I think that’s the Jerome K. Jerome.

Peter Kay for the Olympics!

Going back to the centathlon, there would need to a rule disqualifying suicides.

The other day, I thought up a different way to turn diving into a real sport and a beauty contest, but quite the opposite of Gedd’s idea****. With each successive round, they make the pool shallower and shallower. In each round, each diver can either attempt the dive or chicken out and be removed from the competition. Whoever makes the shallowest dive and still survives wins.

Pole Vault:

Instead of using a shaft to boost oneself over a high bar, the event now involves sprinting down a track as in long jump, but rather than leaping over and into a pit of sand, the athlete leaps Evel Knievel style over a bunch of Polish nationals laid in a row.

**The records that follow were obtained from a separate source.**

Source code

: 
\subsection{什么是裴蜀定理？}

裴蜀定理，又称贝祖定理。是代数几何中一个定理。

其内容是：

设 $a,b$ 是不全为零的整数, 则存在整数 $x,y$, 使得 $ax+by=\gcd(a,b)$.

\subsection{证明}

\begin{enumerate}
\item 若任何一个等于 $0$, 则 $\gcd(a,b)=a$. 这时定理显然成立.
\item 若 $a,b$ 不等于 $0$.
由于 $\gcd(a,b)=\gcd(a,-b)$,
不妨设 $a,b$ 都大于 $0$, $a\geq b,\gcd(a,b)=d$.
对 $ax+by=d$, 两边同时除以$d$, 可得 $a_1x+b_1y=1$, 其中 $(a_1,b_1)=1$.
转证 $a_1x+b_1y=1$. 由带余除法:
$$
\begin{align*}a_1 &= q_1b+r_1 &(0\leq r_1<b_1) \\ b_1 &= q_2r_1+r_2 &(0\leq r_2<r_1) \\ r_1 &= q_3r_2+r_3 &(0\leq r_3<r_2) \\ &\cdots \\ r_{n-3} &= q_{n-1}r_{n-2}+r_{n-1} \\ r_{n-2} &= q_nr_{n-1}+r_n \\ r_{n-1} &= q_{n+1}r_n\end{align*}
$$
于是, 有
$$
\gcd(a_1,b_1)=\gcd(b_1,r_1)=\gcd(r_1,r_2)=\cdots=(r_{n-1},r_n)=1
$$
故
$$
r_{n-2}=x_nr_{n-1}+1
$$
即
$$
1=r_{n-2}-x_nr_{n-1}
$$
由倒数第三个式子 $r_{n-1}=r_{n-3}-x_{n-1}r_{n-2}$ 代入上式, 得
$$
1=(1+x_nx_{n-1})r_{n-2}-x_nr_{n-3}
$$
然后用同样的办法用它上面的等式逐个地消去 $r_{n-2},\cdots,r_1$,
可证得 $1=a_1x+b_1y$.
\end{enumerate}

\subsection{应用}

White Water Polo - teams of swimmers compete to capture multiple balls and hit targets/goals, as they traverse the kayak course (downstream, of course)

Not a joke idea but I really would like to see a running competition in which they simply measured for the fastest top speed.

Shot putt: Moving the ball through a golf course by shooting at it with a pellet gun.

How about a Pirate Pentathlon? Consisting of shooting (musket & cannon), grappeling, cutlassing and stand-up comedy (I’ve seen the Pirates of the Caribbean films).

I meant to say “NOT a beauty contest.”

They should also go ahead and just add dodgeball and paintball . . . mixed together.

Paintballdodge.

Competitors must also be dressed as a superhero from their country (though no powers or equipment may be used).

You’re not thinking big enough: Captain America throwing the discus! Zorro winning the Modern Pentathlon!

If I may extend this discussion to Winter sports as well I’d like to propose an alpine biathlone. Downhill skiing with target shooting on the run.